Thanks again. The integral exists because the ghyp density decays
exponentially for x -> \infty. The problem is that pghyp (which performs
numerical integration of the density dghyp) gives 0 for large x (e.g. 20000)
which results in (1 - pghyp) = 1 for large x and this of course diverges.
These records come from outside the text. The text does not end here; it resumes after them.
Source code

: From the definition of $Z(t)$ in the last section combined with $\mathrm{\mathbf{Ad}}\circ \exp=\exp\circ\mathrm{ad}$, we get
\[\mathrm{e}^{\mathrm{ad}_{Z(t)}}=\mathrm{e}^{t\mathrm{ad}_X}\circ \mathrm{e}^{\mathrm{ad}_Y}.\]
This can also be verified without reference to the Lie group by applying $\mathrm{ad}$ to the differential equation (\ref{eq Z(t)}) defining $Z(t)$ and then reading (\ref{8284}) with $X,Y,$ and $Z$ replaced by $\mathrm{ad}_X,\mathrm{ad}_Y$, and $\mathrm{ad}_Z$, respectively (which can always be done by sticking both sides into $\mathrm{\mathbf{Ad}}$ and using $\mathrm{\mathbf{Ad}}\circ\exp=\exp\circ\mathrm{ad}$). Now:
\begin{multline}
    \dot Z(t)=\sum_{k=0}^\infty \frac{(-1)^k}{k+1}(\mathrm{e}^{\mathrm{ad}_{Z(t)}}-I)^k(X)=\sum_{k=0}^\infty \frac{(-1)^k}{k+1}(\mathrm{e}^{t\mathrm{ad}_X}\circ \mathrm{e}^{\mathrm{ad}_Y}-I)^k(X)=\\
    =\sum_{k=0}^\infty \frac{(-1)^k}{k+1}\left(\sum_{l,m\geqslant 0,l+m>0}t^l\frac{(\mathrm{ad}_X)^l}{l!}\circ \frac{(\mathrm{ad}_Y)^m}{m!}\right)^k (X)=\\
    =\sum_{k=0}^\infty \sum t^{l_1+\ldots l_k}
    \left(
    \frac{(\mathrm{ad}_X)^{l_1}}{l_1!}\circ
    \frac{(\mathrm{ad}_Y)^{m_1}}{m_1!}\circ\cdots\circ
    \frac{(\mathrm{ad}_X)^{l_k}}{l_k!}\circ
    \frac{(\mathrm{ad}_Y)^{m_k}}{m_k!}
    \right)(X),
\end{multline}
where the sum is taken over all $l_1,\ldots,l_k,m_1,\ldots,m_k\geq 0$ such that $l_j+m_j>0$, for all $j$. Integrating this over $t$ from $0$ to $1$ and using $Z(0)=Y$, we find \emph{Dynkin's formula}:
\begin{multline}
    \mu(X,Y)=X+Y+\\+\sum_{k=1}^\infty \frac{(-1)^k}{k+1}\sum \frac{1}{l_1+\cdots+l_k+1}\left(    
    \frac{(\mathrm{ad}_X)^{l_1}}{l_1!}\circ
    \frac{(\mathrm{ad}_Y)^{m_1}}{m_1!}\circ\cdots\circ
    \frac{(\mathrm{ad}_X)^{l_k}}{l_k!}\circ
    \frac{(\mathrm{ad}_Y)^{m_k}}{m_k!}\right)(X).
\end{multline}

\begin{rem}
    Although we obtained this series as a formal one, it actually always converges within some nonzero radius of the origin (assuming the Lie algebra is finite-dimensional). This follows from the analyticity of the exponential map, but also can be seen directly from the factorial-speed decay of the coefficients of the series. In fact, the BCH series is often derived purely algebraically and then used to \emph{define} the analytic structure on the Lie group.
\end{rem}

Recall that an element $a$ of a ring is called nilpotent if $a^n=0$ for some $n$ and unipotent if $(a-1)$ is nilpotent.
I
know that there is a package rjacobi and also cwhmisc with function
adaptsim, however, both of them seem to be inappropriate.
Adaptsim does not accept infinite boundaries and rjacobi does need
quadrature nodes...

Best regards,
David



-----Ursprüngliche Nachricht-----
Von: Ravi Varadhan [mailto:rvaradhan at jhmi.edu] 
Gesendet: Donnerstag, 13. März 2008 16:53
An: Lüthi David (luda)
Betreff: RE: [R] Types of quadrature


Hi David,

As integrate() says, your integrals for ghyp are probably divergent.  Do you
know any theoretical result that says that the ratio you are computing for
ghyp actually exists?  

Here is how you would integrate in your pnorm() example:

> integrate(function(x) pnorm(x, lower.tail=FALSE), lower=1, upper=Inf)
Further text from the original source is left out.